Os poetas modernos do Japão, esclarece J. G., procuram utilizar, com habilidade, os caracteres gráficos. Podem metrificar os seus versos, mas a contagem silábica é diferente, porque todas as sílabas da língua "são tônicas, ou melhor dizendo: átonas, não havendo, portanto, elisões". Além disso, "a frase japonesa termina sempre em verbo e as terminações dos verbos e das palavras são, necessariamente, em vogais — a, e, i, o, u — o que terá de dar aos versos uma insuportável monotonia". Daí, não conseguirem "as variações de sonoridades das línguas ocidentais".

As traduções que apresentamos, com as rimas exigidas no soneto clássico, não nos surpreendem, pois Pimentel é um tradutor consagrado e dele nos servimos, várias vezes, nesta obra. Com muito prazer, aqui registramos nosso aplauso pela tradução que fez, diretamente, da língua original. Na verdade, é uma versão, e não uma tradução, mas, de qualquer modo, um trabalho que prova a sua inteligência e a sua versatilidade.

Eis os três sonetos:

"A vida é breve"
 Isamu Yoshü (n. 1916)
(Trad. do original japonês, por Luís Antônio Pimentel)

Amemo-nos agora... A vida é breve!
Enquanto é rubra a tua boca em flor,
teu sangue, que hoje é sol por sobre a neve, 
amanhã, quem dirá qual sua cor?

Amemo-nos agora... A vida é breve!
De braços dados, vamos, sem temor,
no manso barco que por fim nos leve
a um mundo feito para o nosso amor...

Vagando suavemente pelo mar,
quero em meu peito a tua pulsação,
sem que ninguém nos venha perturbar...

Vivamos hoje, amor, essa paixão,
mantendo acesa a chama de um altar
que arde, perene, em nosso coração.



"Para Mônica em quimono, no seu quinto aniversário" 
Masao Kato 
(Trad. do inglês, de Luís Antônio Pimentel)

Como cantar beleza assim tão rara?
Vendo-te — a mais formosa entre as formosas —
adivinho-te o corpo, a carne clara,
no quimono de curvas caprichosas.

Com suas cores suaves, harmoniosas,
listrado em tons que alguém jamais sonhara: 
ofusca, em Maio, as cores mais verdosas,
com seu frescor que a nada se compara.

Nele, teu porte sempre calmo e nobre
dá-te ao gesto e às feições toda a expressão:
é um símbolo da graça que te cobre

com o fascínio da velha tradição!
Desejo-te hoje: o sonho já colhido,
e o canto da beleza em teu ouvido!



"Para Mary, no hospital"
Masao Kato 
(Trad. do inglês, de Luís Antônio Pimentel)

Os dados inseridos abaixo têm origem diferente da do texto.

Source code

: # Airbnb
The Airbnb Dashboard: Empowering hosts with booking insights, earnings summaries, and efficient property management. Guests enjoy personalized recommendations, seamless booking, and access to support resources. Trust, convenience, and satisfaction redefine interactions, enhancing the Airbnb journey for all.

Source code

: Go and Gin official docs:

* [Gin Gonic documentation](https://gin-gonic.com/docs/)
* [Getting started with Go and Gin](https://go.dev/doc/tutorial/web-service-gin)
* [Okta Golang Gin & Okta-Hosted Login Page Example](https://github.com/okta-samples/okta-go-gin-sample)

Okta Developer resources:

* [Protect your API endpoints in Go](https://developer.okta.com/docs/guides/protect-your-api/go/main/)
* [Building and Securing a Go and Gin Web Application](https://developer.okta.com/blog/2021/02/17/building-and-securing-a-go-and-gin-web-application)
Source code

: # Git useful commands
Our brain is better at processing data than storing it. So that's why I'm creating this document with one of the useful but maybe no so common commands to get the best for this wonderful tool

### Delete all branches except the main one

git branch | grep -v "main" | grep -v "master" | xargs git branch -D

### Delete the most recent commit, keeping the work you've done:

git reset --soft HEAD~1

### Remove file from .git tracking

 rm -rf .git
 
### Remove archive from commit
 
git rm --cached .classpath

Ah! Nada foi maior do que a surpresa
que hoje tive, sabendo-te internada
num hospital. Permita-me a estranheza
se ainda ontem eu a vi tão animada,

de alma feliz, sem sombra de tristeza.
Nosso escritório? A porta está fechada,
terra escura, sem flor e sem beleza
tua volta a aguardar, luz adorada!

A cotovia, onde andará? Não solta
mais, a doce canção, cortando os ares.
Que Deus apresse logo a tua volta!

E, agora, como estás? E os teus penares?
Que Deus te tenha em paz sempre guardada
até que voltes, sã, linda e abençoada!